When he was hired last May, Television New Zealand chief executive Kevin Kenrick rebuffed putative interviewers with the words “not until I know more about it”. …
“Most people think of TVNZ as being a TV business,” he begins. “Not surprisingly, I guess; we’ve got it in our name.” He goes on to explain they are now delivering 2.5 million online video streams a month and the number is growing at 30 per cent a year. “It has gone beyond a toe in the water to a really significant part of what we do every day.” …
He says people in the business don’t think of themselves as working in television any more – I suspect that would surprise some of them – but as being “in the video content business”. Would he change their name, then? He ponders this – “what would you call yourself?” – and settles for saying they will change people’s perceptions. He talks about giving people content when and where they want it.
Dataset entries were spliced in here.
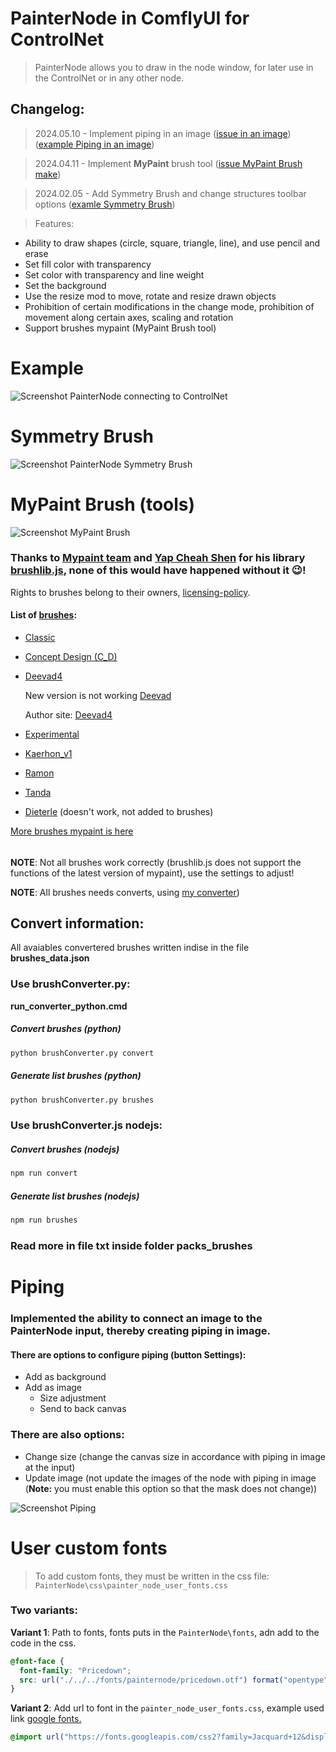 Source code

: # PainterNode in ComflyUI for ControlNet

> PainterNode allows you to draw in the node window, for later use in the ControlNet or in any other node.

## Changelog:

> 2024.05.10 - Implement piping in an image ([issue in an image](https://github.com/AlekPet/ComfyUI_Custom_Nodes_AlekPet/issues/24)) ([example Piping in an image](#piping))

> 2024.04.11 - Implement **MyPaint** brush tool ([issue MyPaint Brush make](https://github.com/AlekPet/ComfyUI_Custom_Nodes_AlekPet/issues/36))

> 2024.02.05 - Add Symmetry Brush and change structures toolbar options ([examle Symmetry Brush](#symmetry-brush))

> Features:

- Ability to draw shapes (circle, square, triangle, line), and use pencil and erase
- Set fill color with transparency
- Set color with transparency and line weight
- Set the background
- Use the resize mod to move, rotate and resize drawn objects
- Prohibition of certain modifications in the change mode, prohibition of movement along certain axes, scaling and rotation
- Support brushes mypaint (MyPaint Brush tool)

# Example

![Screenshot PainterNode connecting to ControlNet](https://github.com/AlekPet/ComfyUI_Custom_Nodes_AlekPet/raw/master/PainterNode/painter_node_example.jpg)

# Symmetry Brush

![Screenshot PainterNode Symmetry Brush](https://github.com/AlekPet/ComfyUI_Custom_Nodes_AlekPet/raw/master/PainterNode/symmetryBrush.jpg)

# MyPaint Brush (tools)

![Screenshot MyPaint Brush](https://github.com/AlekPet/ComfyUI_Custom_Nodes_AlekPet/raw/master/PainterNode/mypaintBrush.jpg)

### Thanks to [Mypaint team](https://github.com/mypaint "Github mypaint") and [Yap Cheah Shen](https://github.com/yapcheahshen "Github Yap Cheah Shen") for his library [brushlib.js](https://github.com/yapcheahshen/brushlib.js "Github brushlib.js"), none of this would have happened without it 😉!

Rights to brushes belong to their owners, [licensing-policy](https://github.com/mypaint/mypaint-brushes?tab=readme-ov-file#licensing-policy).

#### List of [brushes](https://github.com/mypaint/mypaint-brushes/tree/master/brushes "Brushes"):

- [Classic](https://github.com/mypaint/mypaint-brushes/tree/master/brushes/classic)
- [Concept Design (C_D)](https://github.com/mypaint/mypaint/wiki/Brush-Packages#concept-design-c_d)
- [Deevad4](https://www.davidrevoy.com/article55/mypaint-v4-brushkit)

  New version is not working [Deevad](https://github.com/mypaint/mypaint-brushes/tree/master/brushes/deevad)

  Author site: [Deevad4](https://www.davidrevoy.com)

- [Experimental](https://github.com/mypaint/mypaint-brushes/tree/master/brushes/experimental)
- [Kaerhon_v1](https://github.com/mypaint/mypaint-brushes/tree/master/brushes/kaerhon_v1)
- [Ramon](https://github.com/mypaint/mypaint-brushes/tree/master/brushes/ramon)
- [Tanda](https://github.com/mypaint/mypaint-brushes/tree/master/brushes/tanda)
- [Dieterle](https://github.com/mypaint/mypaint-brushes/tree/master/brushes/dieterle) (doesn't work, not added to brushes)

[More brushes mypaint is here](https://github.com/mypaint/mypaint/wiki/Brush-Packages)

######

**NOTE**: Not all brushes work correctly (brushlib.js does not support the functions of the latest version of mypaint), use the settings to adjust!

**NOTE**: All brushes needs converts, using [my converter](https://github.com/AlekPet/brushlib.js))

## Convert information:

All avaiables convertered brushes written indise in the file **brushes_data.json**

### Use brushConverter.py:

**run_converter_python.cmd**

##### Convert brushes (python)

```bash
python brushConverter.py convert
```

##### Generate list brushes (python)

```bash
python brushConverter.py brushes
```

### Use brushConverter.js nodejs:

##### Convert brushes (nodejs)

```bash
npm run convert
```

##### Generate list brushes (nodejs)

```bash
npm run brushes
```

### Read more in file txt inside folder packs_brushes

# Piping

### Implemented the ability to connect an image to the PainterNode input, thereby creating piping in image.

#### There are options to configure piping (button Settings):

- Add as background
- Add as image
  - Size adjustment
  - Send to back canvas

### There are also options:

- Change size (change the canvas size in accordance with piping in image at the input)
- Update image (not update the images of the node with piping in image (**Note:** you must enable this option so that the mask does not change))

![Screenshot Piping](https://github.com/AlekPet/ComfyUI_Custom_Nodes_AlekPet/raw/master/PainterNode/pipingImage.jpg)

# User custom fonts

> To add custom fonts, they must be written in the css file: `PainterNode\css\painter_node_user_fonts.css`

### Two variants:

**Variant 1**: Path to fonts, fonts puts in the `PainterNode\fonts`, adn add to the code in the css.

```css
@font-face {
  font-family: "Pricedown";
  src: url("./../../fonts/painternode/pricedown.otf") format("opentype");
}
```

**Variant 2**: Add url to font in the `painter_node_user_fonts.css`, example used link [google fonts.](https://fonts.google.com/)

```css
@import url("https://fonts.googleapis.com/css2?family=Jacquard+12&display=swap");
```
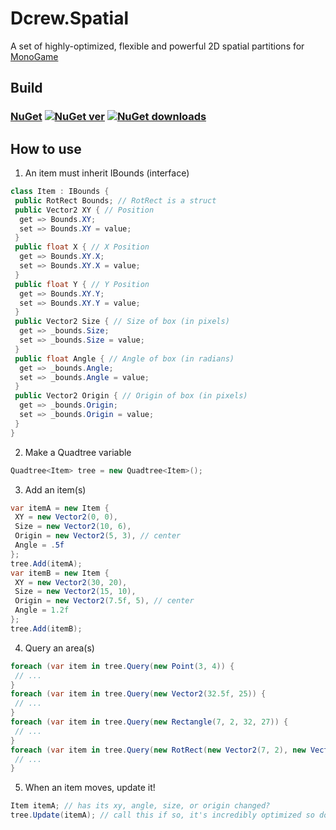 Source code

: # Dcrew.Spatial
 A set of highly-optimized, flexible and powerful 2D spatial partitions for [MonoGame](https://github.com/MonoGame/MonoGame)

## Build
### [NuGet](https://www.nuget.org/packages/Dcrew.Spatial) [![NuGet ver](https://img.shields.io/nuget/v/Dcrew.Spatial)](https://www.nuget.org/packages/Dcrew.Spatial) [![NuGet downloads](https://img.shields.io/nuget/dt/Dcrew.Spatial)](https://www.nuget.org/packages/Dcrew.Spatial)

## How to use
1. An item must inherit IBounds (interface)
```cs
class Item : IBounds {
 public RotRect Bounds; // RotRect is a struct
 public Vector2 XY { // Position
  get => Bounds.XY;
  set => Bounds.XY = value;
 }
 public float X { // X Position
  get => Bounds.XY.X;
  set => Bounds.XY.X = value;
 }
 public float Y { // Y Position
  get => Bounds.XY.Y;
  set => Bounds.XY.Y = value;
 }
 public Vector2 Size { // Size of box (in pixels)
  get => _bounds.Size;
  set => _bounds.Size = value;
 }
 public float Angle { // Angle of box (in radians)
  get => _bounds.Angle;
  set => _bounds.Angle = value;
 }
 public Vector2 Origin { // Origin of box (in pixels)
  get => _bounds.Origin;
  set => _bounds.Origin = value;
 }
}
```

2. Make a Quadtree variable
```cs
Quadtree<Item> tree = new Quadtree<Item>();
```

3. Add an item(s)
```cs
var itemA = new Item {
 XY = new Vector2(0, 0),
 Size = new Vector2(10, 6),
 Origin = new Vector2(5, 3), // center
 Angle = .5f
};
tree.Add(itemA);
var itemB = new Item {
 XY = new Vector2(30, 20),
 Size = new Vector2(15, 10),
 Origin = new Vector2(7.5f, 5), // center
 Angle = 1.2f
};
tree.Add(itemB);
```

4. Query an area(s)
```cs
foreach (var item in tree.Query(new Point(3, 4)) {
 // ...
}
foreach (var item in tree.Query(new Vector2(32.5f, 25)) {
 // ...
}
foreach (var item in tree.Query(new Rectangle(7, 2, 32, 27)) {
 // ...
}
foreach (var item in tree.Query(new RotRect(new Vector2(7, 2), new Vector2(32, 27), 0, Vector2.Zero)) {
 // ...
}
```

5. When an item moves, update it!
```cs
Item itemA; // has its xy, angle, size, or origin changed?
tree.Update(itemA); // call this if so, it's incredibly optimized so don't worry!
```

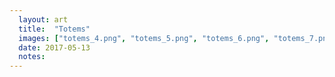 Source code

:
 ```yaml
---
  layout: art
  title:  "Totems"
  images: ["totems_4.png", "totems_5.png", "totems_6.png", "totems_7.png", "totems_2.png"]
  date: 2017-05-13
  notes:
---
```


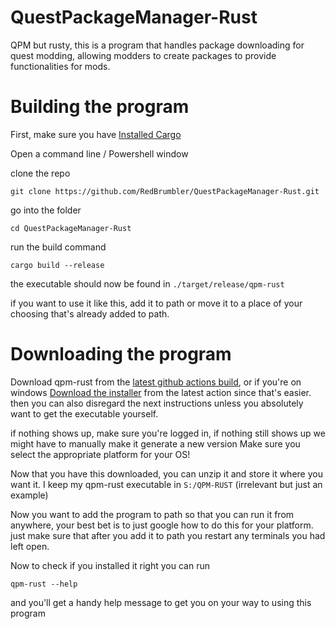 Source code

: # QuestPackageManager-Rust

QPM but rusty, this is a program that handles package downloading for quest modding, allowing modders to create packages to provide functionalities for mods.

# Building the program

First, make sure you have [Installed Cargo](https://doc.rust-lang.org/cargo/getting-started/installation.html)

Open a command line / Powershell window

clone the repo

```
git clone https://github.com/RedBrumbler/QuestPackageManager-Rust.git
```

go into the folder

```
cd QuestPackageManager-Rust
```

run the build command

```
cargo build --release
```

the executable should now be found in `./target/release/qpm-rust`

if you want to use it like this, add it to path or move it to a place of your choosing that's already added to path.

# Downloading the program

Download qpm-rust from the [latest github actions build](https://github.com/RedBrumbler/QuestPackageManager-Rust/actions/workflows/cargo-build.yml), or if you're on windows [Download the installer](https://github.com/RedBrumbler/QuestPackageManager-Rust/actions/workflows/windows-installer.yml) from the latest action since that's easier. then you can also disregard the next instructions unless you absolutely want to get the executable yourself.

if nothing shows up, make sure you're logged in, if nothing still shows up we might have to manually make it generate a new version
Make sure you select the appropriate platform for your OS!

Now that you have this downloaded, you can unzip it and store it where you want it. I keep my qpm-rust executable in `S:/QPM-RUST` (irrelevant but just an example)

Now you want to add the program to path so that you can run it from anywhere, your best bet is to just google how to do this for your platform. just make sure that after you add it to path you restart any terminals you had left open.

Now to check if you installed it right you can run

```
qpm-rust --help
```

and you'll get a handy help message to get you on your way to using this program
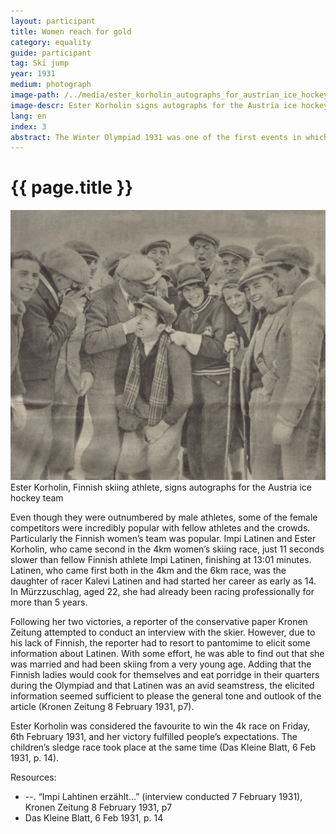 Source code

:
 ```yaml
---
layout: participant
title: Women reach for gold
category: equality
guide: participant
tag: Ski jump
year: 1931
medium: photograph
image-path: /../media/ester_korholin_autographs_for_austrian_ice_hockey.png
image-descr: Ester Korholin signs autographs for the Austria ice hockey team
lang: en
index: 3
abstract: The Winter Olympiad 1931 was one of the first events in which women could compete. Some of the female athletes were very popular and the media was highly interested in them.
---
```

<div class="infotext">
    <h1  id="title">{{ page.title }}</h1>
    <div class="grid-item" id="exhibit-image"><img src="/../media/ester_korholin_autographs_for_austrian_ice_hockey.png" class="img-fluid" alt="Ester Korholin signs autographs for the Austria ice hockey team">Ester Korholin, Finnish skiing athlete, signs autographs for the Austria ice hockey team</div>
    <p>Even though they were outnumbered by male athletes, some of the female competitors were incredibly popular with fellow athletes and the crowds. Particularly the Finnish women’s team was popular. Impi Latinen and  Ester Korholin, who came second in the 4km women’s skiing race, just 11 seconds slower than fellow Finnish athlete Impi Latinen, finishing at 13:01 minutes. Latinen, who came first both in the 4km and the 6km race, was the daughter of racer Kalevi Latinen and had started her career as early as 14. In Mürzzuschlag, aged 22, she had already been racing professionally for more than 5 years.</p>
    <p>Following her two victories, a reporter of the conservative paper Kronen Zeitung attempted to conduct an interview with the skier. However, due to his lack of Finnish, the reporter had to resort to pantomime to elicit some information about Latinen. With some effort, he was able to find out that she was married and had been skiing from a very young age. Adding that the Finnish ladies would cook for themselves and eat porridge in their quarters during the Olympiad and that Latinen was an avid seamstress, the elicited information seemed sufficient to please the general tone and outlook of the article (Kronen Zeitung 8 February 1931, p7).</p>
    <p>Ester Korholin was considered the favourite to win the 4k race on Friday, 6th February 1931, and her victory fulfilled people’s expectations. The children’s sledge race took place at the same time (Das Kleine Blatt, 6 Feb 1931, p. 14).</p>
    <div class="resources">
        <div class="resource-title">Resources:</div>
            <ul>
                <li>--. “Impi Lahtinen erzählt…” (interview conducted 7 February 1931), Kronen Zeitung 8 February 1931, p7</li>
                <li>Das Kleine Blatt, 6 Feb 1931, p. 14</li>
            </ul>
    </div>
</div> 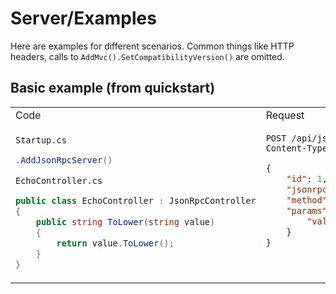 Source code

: # Server/Examples

Here are examples for different scenarios. Common things like HTTP headers, calls to `AddMvc().SetCompatibilityVersion()` are omitted.

## Basic example (from quickstart)

<table>
    <tr>
        <td>
            Code
        </td>
        <td>
            Request
        </td>
        <td>
            Response
        </td>
    </tr>
<tr>
<td valign="top">

`Startup.cs`
```cs
.AddJsonRpcServer()
```

`EchoController.cs`
```cs
public class EchoController : JsonRpcController
{
    public string ToLower(string value)
    {
        return value.ToLower();
    }
}
```

</td>
<td valign="top">

```http
POST /api/jsonrpc HTTP/1.1
Content-Type: application/json
```
```json
{
    "id": 1,
    "jsonrpc": "2.0",
    "method": "echo.to_lower",
    "params": {
        "value": "TEST"
    }
}
```

</td>
<td valign="top">

```HTTP
HTTP/1.1 200 OK
Content-Type: application/json; charset=utf-8
```
```json
{
    "id": 1,
    "jsonrpc": "2.0",
    "result": "test"
}
```

</td>
</tr>
</table> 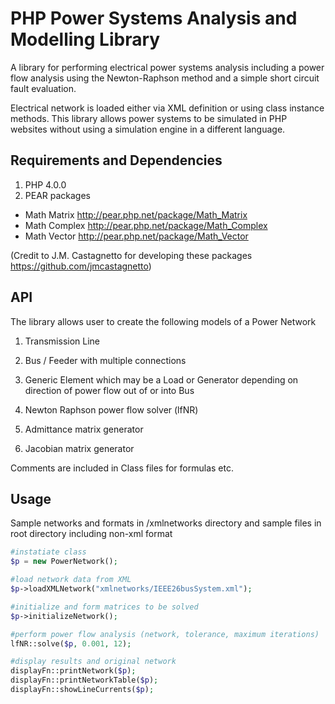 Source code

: # PHP Power Systems Analysis and Modelling Library

A library for performing electrical power systems analysis including a power flow analysis using the Newton-Raphson method and a simple short circuit fault evaluation.

Electrical network is loaded either via XML definition or using class instance methods. This library allows power systems to be simulated in PHP websites without using a simulation engine in a different language.

Requirements and Dependencies
-----------------------------

1. PHP 4.0.0
2. PEAR packages
  * Math Matrix http://pear.php.net/package/Math_Matrix
  * Math Complex http://pear.php.net/package/Math_Complex
  * Math Vector http://pear.php.net/package/Math_Vector 

(Credit to J.M. Castagnetto for developing these packages <https://github.com/jmcastagnetto>)

API
-----
The library allows user to create the following models of a Power Network

1. Transmission Line

2. Bus / Feeder with multiple connections

3. Generic Element which may be a Load or Generator depending on direction of power flow out of or into Bus

4. Newton Raphson power flow solver (lfNR)

5. Admittance matrix generator

6. Jacobian matrix generator

Comments are included in Class files for formulas etc.

Usage
-----
Sample networks and formats in /xmlnetworks directory and sample files in root directory including non-xml format

```php
#instatiate class
$p = new PowerNetwork();

#load network data from XML
$p->loadXMLNetwork("xmlnetworks/IEEE26busSystem.xml");

#initialize and form matrices to be solved
$p->initializeNetwork();

#perform power flow analysis (network, tolerance, maximum iterations)
lfNR::solve($p, 0.001, 12);

#display results and original network
displayFn::printNetwork($p);
displayFn::printNetworkTable($p);
displayFn::showLineCurrents($p);

```
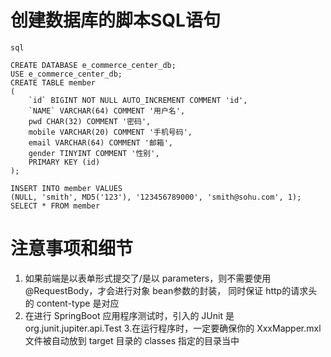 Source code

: # 创建数据库的脚本SQL语句
```
sql

CREATE DATABASE e_commerce_center_db;
USE e_commerce_center_db;
CREATE TABLE member
(
    `id` BIGINT NOT NULL AUTO_INCREMENT COMMENT 'id',
    `NAME` VARCHAR(64) COMMENT '用户名',
    pwd CHAR(32) COMMENT '密码',
    mobile VARCHAR(20) COMMENT '手机号码',
    email VARCHAR(64) COMMENT '邮箱',
    gender TINYINT COMMENT '性别',
    PRIMARY KEY (id)
);

INSERT INTO member VALUES
(NULL, 'smith', MD5('123'), '123456789000', 'smith@sohu.com', 1);
SELECT * FROM member

```


# 注意事项和细节
1. 如果前端是以表单形式提交了/是以 parameters，则不需要使用@RequestBody，才会进行对象 bean参数的封装，
同时保证 http的请求头的 content-type 是对应
2. 在进行 SpringBoot 应用程序测试时，引入的 JUnit 是 org.junit.jupiter.api.Test
3.在运行程序时，一定要确保你的 XxxMapper.mxl文件被自动放到 target 目录的 classes 指定的目录当中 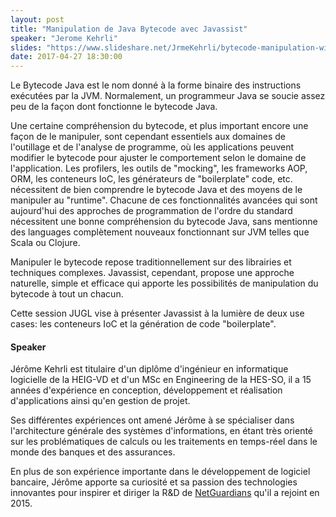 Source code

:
 ```yaml
---
layout: post
title: "Manipulation de Java Bytecode avec Javassist"
speaker: "Jerome Kehrli"
slides: "https://www.slideshare.net/JrmeKehrli/bytecode-manipulation-with-javassist-for-fun-and-profit"
date: 2017-04-27 18:30:00
---
```

Le Bytecode Java est le nom donné à la forme binaire des instructions exécutées par la JVM. Normalement, un programmeur Java se soucie assez peu de la façon dont fonctionne le bytecode Java.

Une certaine compréhension du bytecode, et plus important encore une façon de le manipuler, sont cependant essentiels aux domaines de l'outillage et de l'analyse de programme, où les applications peuvent modifier le bytecode pour ajuster le comportement selon le domaine de l'application. Les profilers, les outils de "mocking", les frameworks AOP, ORM, les conteneurs IoC, les générateurs de "boilerplate" code, etc. nécessitent de bien comprendre le bytecode Java et des moyens de le manipuler au "runtime". Chacune de ces fonctionnalités avancées qui sont aujourd'hui des approches de programmation de l'ordre du standard nécessitent une bonne compréhension du bytecode Java, sans mentionne des languages complètement nouveaux fonctionnant sur JVM telles que Scala ou Clojure.

Manipuler le bytecode repose traditionnellement sur des librairies et techniques complexes. Javassist, cependant, propose une approche naturelle, simple et efficace qui apporte les possibilités de manipulation du bytecode à tout un chacun.

Cette session JUGL vise à présenter Javassist à la lumière de deux use cases: les conteneurs IoC et la génération de code "boilerplate".

#### Speaker

Jérôme Kehrli est titulaire d'un diplôme d'ingénieur en informatique logicielle de la HEIG-VD et d'un MSc en Engineering de la HES-SO, il a 15 années d'expérience en conception, développement et réalisation d'applications ainsi qu'en gestion de projet.

Ses différentes expériences ont amené Jérôme à se spécialiser dans l'architecture générale des systèmes d'informations, en étant très orienté sur les problématiques de calculs ou les traitements en temps-réel dans le monde des banques et des assurances.

En plus de son expérience importante dans le développement de logiciel bancaire, Jérôme apporte sa curiosité et sa passion des technologies innovantes pour inspirer et diriger la R&D de [NetGuardians](http://www.netguardians.ch/) qu'il a rejoint en 2015.
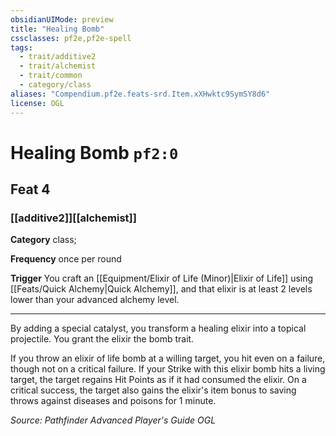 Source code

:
 ```yaml
---
obsidianUIMode: preview
title: "Healing Bomb"
cssclasses: pf2e,pf2e-spell
tags:
  - trait/additive2
  - trait/alchemist
  - trait/common
  - category/class
aliases: "Compendium.pf2e.feats-srd.Item.xXHwktc9SymSY8d6"
license: OGL
---
```

# Healing Bomb `pf2:0`
## Feat 4
### [[additive2]][[alchemist]]

**Category** class; 




**Frequency** once per round

**Trigger** You craft an [[Equipment/Elixir of Life (Minor)|Elixir of Life]] using [[Feats/Quick Alchemy|Quick Alchemy]], and that elixir is at least 2 levels lower than your advanced alchemy level.

* * *

By adding a special catalyst, you transform a healing elixir into a topical projectile. You grant the elixir the bomb trait.

If you throw an elixir of life bomb at a willing target, you hit even on a failure, though not on a critical failure. If your Strike with this elixir bomb hits a living target, the target regains Hit Points as if it had consumed the elixir. On a critical success, the target also gains the elixir's item bonus to saving throws against diseases and poisons for 1 minute.

*Source: Pathfinder Advanced Player's Guide*
*OGL*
So one day, then, there might be no TV1 or TV2? He doesn’t know, doesn’t care much.
As an involuntary shareholder in TVNZ, I’m pleased to see this statement from Kenrick because I agree that the future is not necessarily in channels.
Traditionally there are three segments in broadcasting. Producing the content, playing it on a channel and distributing the content.
The future is more and more about the first and third segments. There will be money in producing content and money in distributing content. But not a lot of money in channels per se.
I watch very little live TV. I set My Sky to record programmes that interest me over around 20 different channels. I hardly even notice what channel they were originally on, and don’t really care. I care about content, not about channels.
Some viewers are different, especially older ones. But the world is changing and channels will become less valuable – especially as on demand content also increases in popularity.